#### Stored data
■ ■ ■
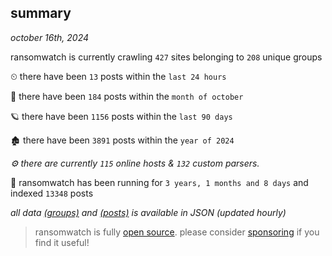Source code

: 
## summary
_october 16th, 2024_

ransomwatch is currently crawling `427` sites belonging to `208` unique groups

⏲ there have been `13` posts within the `last 24 hours`

🦈 there have been `184` posts within the `month of october`

🪐 there have been `1156` posts within the `last 90 days`

🏚 there have been `3891` posts within the `year of 2024`

_⚙️ there are currently `115` online hosts & `132` custom parsers._

🦕 ransomwatch has been running for `3 years, 1 months and 8 days` and indexed `13348` posts

_all data  [(groups)](http://ransomwhat.telemetry.ltd/groups) and [(posts)](http://ransomwhat.telemetry.ltd/posts) is available in JSON (updated hourly)_

> ransomwatch is fully [open source](https://github.com/joshhighet/ransomwatch#ransomwatch--). please consider [sponsoring](https://github.com/sponsors/joshhighet) if you find it useful!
■ ■ ■
#### Work instruction
Lines above that include the string "last" need to be copied.

#### Solution below
⏲ there have been `13` posts within the `last 24 hours`
🪐 there have been `1156` posts within the `last 90 days`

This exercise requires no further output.